A pergunta feita era um eco de minhas próprias questões internas: por que passava tanto tempo falando sobre, vendo e praticando isso? Qual a função do esporte e destes jogos, e por que isso era capaz de prender tanto minha atenção?

        Eu já achei que o esporte era o programa de domingo a tarde ou o momento de diversão entre a aula de biologia e a de matemática. O alívio e a distração frente às obrigações do dia a dia; “o respiro e a descontração do povo brasileiro”.

O esporte traz o sorriso, a leveza e o lazer entre as coisas importantes.

Ainda que relevante, essa visão coloca-o em segundo plano – o “apoio” para as coisas principais, e não no protagonismo. Não enxergava o que hoje enxergo: o esporte é >ferramenta< para se atingir coisas importantes. Pela expressão coletiva do movimento a partir de um conjunto de regras bem estruturadas, é um potente artifício para a mudança interna, coletiva e social. É uma representação didática e divertida da humanidade: espaço pra gente se aventurar a trocar, a se arriscar e a sonhar.

Queria que as pessoas vissem que o esporte *pode ser* uma filosofia de vida.

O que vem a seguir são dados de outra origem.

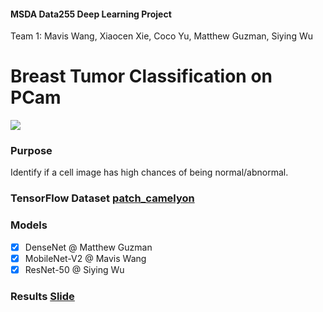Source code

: #### MSDA Data255 Deep Learning Project <br>
Team 1: Mavis Wang, Xiaocen Xie, Coco Yu, Matthew Guzman, Siying Wu

# Breast Tumor Classification on PCam
<p><img src= 'https://github.com/basveeling/pcam/blob/master/pcam.jpg?raw=true'></p>

### Purpose
Identify if a cell image has high chances of being normal/abnormal.

### TensorFlow Dataset [patch_camelyon](https://www.tensorflow.org/datasets/catalog/patch_camelyon)

### Models
- [x] DenseNet @ Matthew Guzman
- [x] MobileNet-V2 @ Mavis Wang
- [x] ResNet-50 @ Siying Wu

### Results [Slide](https://github.com/SJSUMS/PCam/blob/main/PCam_slides.pdf)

Que o esporte *pode ser* uma cola e uma ferramenta social. Que o esporte *pode ter* um papel transformador e desenvolvedor igualzinho ao da educação; ainda, que uma coisa não consegue existir plenamente descolada da outra. Que mente e corpo não são entidades a parte, e sim um todo integrado. Que tudo isso o esporte *pode ser*, mas não necessariamente *é*. E que ele também pode habitar o espaço da alienação, da competitividade excessiva, da vaidade, do egocentrismo e do individualismo, da lógica de mercado e da hierarquia. O olimpismo entra justamente ai como a defesa dos valores que acredito – para o esporte e para a vida.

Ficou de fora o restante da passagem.